Apr 14, 2015
HBO Explores CIA's Psychological Torture Tactics
After a brief period where fact-inspired spy dramas like Argo and Zero Dark Thirty portrayed some of the CIA's wins, we seem to be returning to the ever popular exploration of the Agency's disastrous missteps. While the Jeremy Renner drama Kill the Messenger sank quickly last fall (despite an exciting and truly harrowing first half reminiscent of All the President's Men), there are currently two Iran-Contra scandal movies in the works, two Edward Snowden movies,
two three(!) Benghazi movies, and now two TV project's about CIA psychological torture techniques. We've already heard about ABC's MK Ultra miniseries from the writer of The Assets, which will examine the Agency's Scientific Intelligence Division's notorious 1960s experiments in human "behavioral engineering" using methods including sensory deprivation, hypnosis, torture and, most famously, LSD. But that kind of "enhanced interrogation" techniques are old hat now.
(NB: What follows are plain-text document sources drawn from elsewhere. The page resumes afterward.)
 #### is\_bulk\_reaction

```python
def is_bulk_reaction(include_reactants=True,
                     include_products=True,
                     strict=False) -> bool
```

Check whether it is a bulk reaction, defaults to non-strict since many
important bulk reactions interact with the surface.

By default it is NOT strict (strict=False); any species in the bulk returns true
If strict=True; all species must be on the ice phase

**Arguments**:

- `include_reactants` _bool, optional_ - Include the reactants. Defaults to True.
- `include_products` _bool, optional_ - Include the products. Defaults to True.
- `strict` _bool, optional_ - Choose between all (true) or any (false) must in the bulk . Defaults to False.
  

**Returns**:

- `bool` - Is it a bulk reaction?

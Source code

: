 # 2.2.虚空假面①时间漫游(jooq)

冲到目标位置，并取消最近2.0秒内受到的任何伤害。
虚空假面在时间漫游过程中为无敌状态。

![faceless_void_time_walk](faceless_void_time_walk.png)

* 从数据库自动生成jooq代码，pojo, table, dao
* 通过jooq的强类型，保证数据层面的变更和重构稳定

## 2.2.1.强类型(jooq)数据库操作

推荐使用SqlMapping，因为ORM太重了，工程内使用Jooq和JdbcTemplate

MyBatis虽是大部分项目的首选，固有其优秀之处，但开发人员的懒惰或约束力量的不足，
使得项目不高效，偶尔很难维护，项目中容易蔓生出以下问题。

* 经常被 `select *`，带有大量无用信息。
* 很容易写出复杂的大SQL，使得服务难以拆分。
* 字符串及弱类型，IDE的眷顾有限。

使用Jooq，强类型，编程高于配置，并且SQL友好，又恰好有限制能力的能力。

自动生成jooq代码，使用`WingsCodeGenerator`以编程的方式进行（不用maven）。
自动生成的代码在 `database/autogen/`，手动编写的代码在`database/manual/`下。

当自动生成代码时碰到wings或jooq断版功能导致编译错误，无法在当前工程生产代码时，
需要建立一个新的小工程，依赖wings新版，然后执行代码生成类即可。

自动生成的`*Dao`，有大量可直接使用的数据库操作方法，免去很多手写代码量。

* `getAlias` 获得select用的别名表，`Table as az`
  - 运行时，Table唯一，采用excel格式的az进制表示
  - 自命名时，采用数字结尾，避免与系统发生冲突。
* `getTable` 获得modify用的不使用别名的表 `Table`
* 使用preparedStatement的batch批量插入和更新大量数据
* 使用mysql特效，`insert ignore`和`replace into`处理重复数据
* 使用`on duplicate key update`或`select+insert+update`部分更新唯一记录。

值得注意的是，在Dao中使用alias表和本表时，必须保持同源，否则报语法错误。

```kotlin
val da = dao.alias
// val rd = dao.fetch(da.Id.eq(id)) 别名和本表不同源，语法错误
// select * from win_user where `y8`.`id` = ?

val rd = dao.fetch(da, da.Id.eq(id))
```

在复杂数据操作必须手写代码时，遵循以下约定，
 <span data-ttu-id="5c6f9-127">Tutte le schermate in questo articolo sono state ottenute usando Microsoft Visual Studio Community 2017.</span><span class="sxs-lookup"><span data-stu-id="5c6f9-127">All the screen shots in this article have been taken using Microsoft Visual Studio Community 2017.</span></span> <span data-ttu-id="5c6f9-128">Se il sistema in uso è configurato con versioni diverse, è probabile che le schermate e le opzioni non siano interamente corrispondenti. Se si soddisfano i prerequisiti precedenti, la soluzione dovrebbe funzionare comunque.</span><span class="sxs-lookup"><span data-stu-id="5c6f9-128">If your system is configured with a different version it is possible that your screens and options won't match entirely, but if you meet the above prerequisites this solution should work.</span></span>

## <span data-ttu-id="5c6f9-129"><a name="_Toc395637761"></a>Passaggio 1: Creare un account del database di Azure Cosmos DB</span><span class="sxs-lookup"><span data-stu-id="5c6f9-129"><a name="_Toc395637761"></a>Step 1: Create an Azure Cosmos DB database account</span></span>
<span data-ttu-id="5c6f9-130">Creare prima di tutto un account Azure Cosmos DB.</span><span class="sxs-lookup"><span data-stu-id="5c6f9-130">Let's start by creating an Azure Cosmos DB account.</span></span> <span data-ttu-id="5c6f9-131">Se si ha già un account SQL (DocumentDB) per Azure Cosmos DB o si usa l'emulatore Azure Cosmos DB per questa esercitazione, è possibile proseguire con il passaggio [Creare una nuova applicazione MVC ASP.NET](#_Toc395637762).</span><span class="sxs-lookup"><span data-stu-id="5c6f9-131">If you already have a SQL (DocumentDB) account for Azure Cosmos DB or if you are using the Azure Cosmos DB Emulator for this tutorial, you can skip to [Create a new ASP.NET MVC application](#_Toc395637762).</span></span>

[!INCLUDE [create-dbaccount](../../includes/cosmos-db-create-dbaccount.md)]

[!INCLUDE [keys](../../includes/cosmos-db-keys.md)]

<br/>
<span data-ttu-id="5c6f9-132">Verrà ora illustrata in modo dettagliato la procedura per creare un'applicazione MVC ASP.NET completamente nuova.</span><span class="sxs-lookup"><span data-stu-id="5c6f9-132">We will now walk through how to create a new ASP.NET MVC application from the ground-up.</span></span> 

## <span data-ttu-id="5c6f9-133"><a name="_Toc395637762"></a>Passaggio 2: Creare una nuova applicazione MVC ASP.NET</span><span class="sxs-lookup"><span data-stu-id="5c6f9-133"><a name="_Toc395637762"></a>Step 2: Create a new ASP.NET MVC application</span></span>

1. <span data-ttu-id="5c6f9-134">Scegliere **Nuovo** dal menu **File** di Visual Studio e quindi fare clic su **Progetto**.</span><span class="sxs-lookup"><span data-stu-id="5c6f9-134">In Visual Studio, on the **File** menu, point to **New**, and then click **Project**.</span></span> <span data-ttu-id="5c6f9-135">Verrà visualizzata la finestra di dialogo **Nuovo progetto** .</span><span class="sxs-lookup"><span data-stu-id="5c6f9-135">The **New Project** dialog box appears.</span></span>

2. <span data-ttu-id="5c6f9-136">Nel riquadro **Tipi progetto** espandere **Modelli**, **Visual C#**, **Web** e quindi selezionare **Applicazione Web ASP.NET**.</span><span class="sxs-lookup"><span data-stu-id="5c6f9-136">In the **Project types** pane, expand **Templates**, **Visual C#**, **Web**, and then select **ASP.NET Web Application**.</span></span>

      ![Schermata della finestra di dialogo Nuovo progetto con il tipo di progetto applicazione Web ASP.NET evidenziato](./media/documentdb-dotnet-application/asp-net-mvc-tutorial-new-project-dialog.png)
To the U.S. government's unending embarrassment, Langley has continued to push the boundaries in that field. Deadline reports that HBO Films will examine today's brutal torture techniques used in the war on terror and popularized (if that's the word) late last year by the Senate Select Committee on Intelligence's so-called "torture report." According to the trade, Scott Z. Burns (whose many spy script credits include The Bourne Ultimatum, The Informant! and Steven Soderbergh's unfilmed version of The Man From U.N.C.L.E.) will write and direct Rorschach and Awe, based on the 2007 Vanity Fair article of the same name by Katherine Eban. Per Deadline, "Rorschach and Awe will explore how the CIA hired two psychologists to build a torture program with the full knowledge and cooperation of the American Psychological Association. In her article, Eban shed light on the roles of psychologists James Elmer Mitchell and Bruce Jessen as architects of the coercive interrogation tactics. For their services, the duo were rewarded with $180 million in CIA contracts, $81 million of which had been paid before the agreement was terminated in 2009."